Uncharted 2: Among Thieves
We finish the game and chat to Naughty Dog about it in hindsight.
It's an awesome narrative framing device. One of the really cool things at the beginning of the project was Amy went to our lead game designers and said, "I want to do this train-wreck sequence, and what if we start you part of the way down the [story] line and reveal little bits of the past as you go?"
And it worked out really, really well, because you get this really cool, awesome set-piece at the beginning of climbing up this collapsing train car, going, "Where are we?", "What's going on?" Then you get these little flashbacks and "oh!", here's what happened. It's something that gets you into the middle of the story very, very quickly. The biggest thing for us was wanting to start the game on a big bang and make sure it was really fascinating straight away.

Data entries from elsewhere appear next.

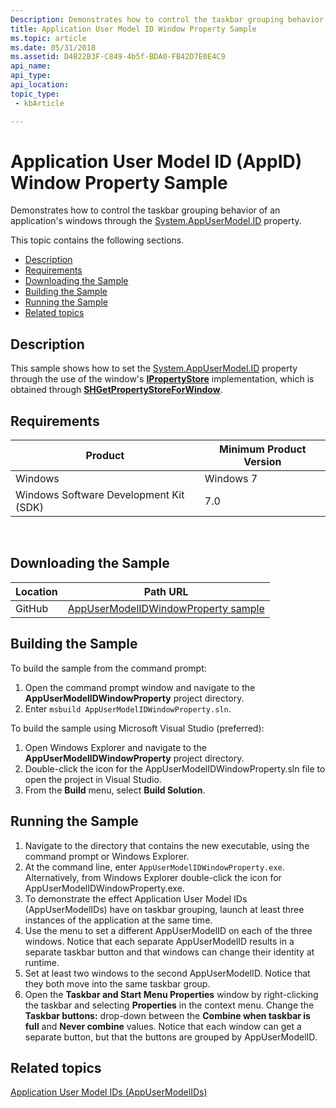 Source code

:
```yaml
---
Description: Demonstrates how to control the taskbar grouping behavior of an application's windows through the System.AppUserModel.ID property.
title: Application User Model ID Window Property Sample
ms.topic: article
ms.date: 05/31/2018
ms.assetid: D4B22B3F-C849-4b5f-BDA0-FB42D7E0E4C9
api_name: 
api_type: 
api_location: 
topic_type: 
 - kbArticle

---
```


# Application User Model ID (AppID) Window Property Sample

Demonstrates how to control the taskbar grouping behavior of an application's windows through the [System.AppUserModel.ID](https://msdn.microsoft.com/library/Dd391569(v=VS.85).aspx) property.

This topic contains the following sections.

-   [Description](#description)
-   [Requirements](#requirements)
-   [Downloading the Sample](#downloading-the-sample)
-   [Building the Sample](#building-the-sample)
-   [Running the Sample](#running-the-sample)
-   [Related topics](#related-topics)

## Description

This sample shows how to set the [System.AppUserModel.ID](https://msdn.microsoft.com/library/Dd391569(v=VS.85).aspx) property through the use of the window's [**IPropertyStore**](https://msdn.microsoft.com/library/Bb761474(v=VS.85).aspx) implementation, which is obtained through [**SHGetPropertyStoreForWindow**](https://msdn.microsoft.com/library/Dd378430(v=VS.85).aspx).

## Requirements



| Product                                | Minimum Product Version |
|----------------------------------------|-------------------------|
| Windows                                | Windows 7               |
| Windows Software Development Kit (SDK) | 7.0                     |



 

## Downloading the Sample

| Location      | Path URL                                                                                             |
|---------------|------------------------------------------------------------------------------------------------------|
| GitHub  | [AppUserModelIDWindowProperty sample](https://github.com/microsoft/Windows-classic-samples/tree/master/Samples/Win7Samples/winui/shell/appshellintegration/AppUserModelIDWindowProperty) |


## Building the Sample

To build the sample from the command prompt:

1.  Open the command prompt window and navigate to the **AppUserModelIDWindowProperty** project directory.
2.  Enter `msbuild AppUserModelIDWindowProperty.sln`.

To build the sample using Microsoft Visual Studio (preferred):

1.  Open Windows Explorer and navigate to the **AppUserModelIDWindowProperty** project directory.
2.  Double-click the icon for the AppUserModelIDWindowProperty.sln file to open the project in Visual Studio.
3.  From the **Build** menu, select **Build Solution**.

## Running the Sample

1.  Navigate to the directory that contains the new executable, using the command prompt or Windows Explorer.
2.  At the command line, enter `AppUserModelIDWindowProperty.exe`. Alternatively, from Windows Explorer double-click the icon for AppUserModelIDWindowProperty.exe.
3.  To demonstrate the effect Application User Model IDs (AppUserModelIDs) have on taskbar grouping, launch at least three instances of the application at the same time.
4.  Use the menu to set a different AppUserModelID on each of the three windows. Notice that each separate AppUserModelID results in a separate taskbar button and that windows can change their identity at runtime.
5.  Set at least two windows to the second AppUserModelID. Notice that they both move into the same taskbar group.
6.  Open the **Taskbar and Start Menu Properties** window by right-clicking the taskbar and selecting **Properties** in the context menu. Change the **Taskbar buttons:** drop-down between the **Combine when taskbar is full** and **Never combine** values. Notice that each window can get a separate button, but that the buttons are grouped by AppUserModelID.

## Related topics

<dl> <dt>

[Application User Model IDs (AppUserModelIDs)](appids.md)
</dt> </dl>

 

 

The big thing for us, gameplay-wise, was wanting to be accessible. What we specifically didn't want to do was turn it into a Splinter Cell where you have guys on patrol and you have to map it out and figure out what's going to happen. What we really wanted to happen was player choice - easy player choice. We wanted the player to very quickly be able to say, "I'm coming into the scenario and I can stealth it - I can climb up over this stuff or sneak around it - or I can go in guns-blazing and kill everyone in the room."
We wanted to be accessible for a large amount of players, and if we'd done any more hardcore stealth it would have shut it down for a large number of people, and detracted from the action-adventure. So we wanted to keep it basic in the sense that you can play it very easily. A stealth game is not what Uncharted 2 is. We wanted to do stealth that kept in-line with what Uncharted 2 is, and what we did is the best possible scenario.
We wanted to keep our universe very believable in terms of how NPCs interact with you, and one of the criticisms we'd had from the first game was that enemies might not know where you are in your current situation. If you kill one guy and no one else sees it then obviously no one else is going to react to it. It's keeping up this believability that's really important to what we do, even though we have this stylised world and stylised characters, it's making sure that everything makes sense in a real-world for you.
Emily Rose actually came about in this very organic way. Emily Rose was originally hired to keep track of the script on the sound stage, but when Amy Hennig saw how she interacted with Nolan she said, "You are Elena." And she became Elena from that point on. That was really cool, because Emily had just moved to Hollywood and had come from nowhere and wasn't really an actress yet. We put her in Uncharted and all of a sudden she's on ER and her own show and all sorts of stuff so that worked out really well.
When they were casting for the next game, they knew they had to have somebody that played as well with Nolan, and when Claudia came in she just fell in. Claudia's great. She's really funny and was able to ad lib with him, and as soon as they saw that - all of those castings were done with Nolan - they were like, "That's it, she's Chloe." It's funny, I get to hear all the out-take audio and stuff, and the two of them are just hilarious - the stuff they're talking about off-set is just brilliant. They acted like old friends from the beginning.
No, that's not what Naughty Dog's about. If we find somebody who is the right person for the role then that's who we're going to put in. Nobody knew who Nolan was three years ago, but now the guy's a superstar in the videogame world. It was a huge win that he happened to play Drake, and play Drake perfectly, and bring great things for us and Nolan himself. Obviously the guy is now in like every game ever, but he's awesome, and I can't say enough good things about Nolan, he's the nicest guy ever.
The cool thing about the actors, actually, is that they're really involved in the process; they come to the studio and it's really, really cool. The best thing was [laughs], the guy that plays Sully came over to see some of the game we're showing and he was like, "Oh my god this is what it is!" Apart from recording the cinematics, they don't get to see the actual gameplay, so it's really cool to show it off to them.
[Laughs] No you're not that bad. The idea for Lazarevic, that he was this war criminal, was one of the first ideas that Amy had and it came out organically.
You're trying to find this archetype of somebody who's really bad and what environment he comes from. And if you're trying to make that believable you've got only a handful of places you can draw upon.
We wanted him to be a war criminal, right? And we wanted him to Eastern European... Flynn was just a casting thing. We'd written Flynn and then the guy who ended up playing Flynn just so happened to be British. It's not a choice! It's just the guy who played him had that accent and we're not going to ask him to change.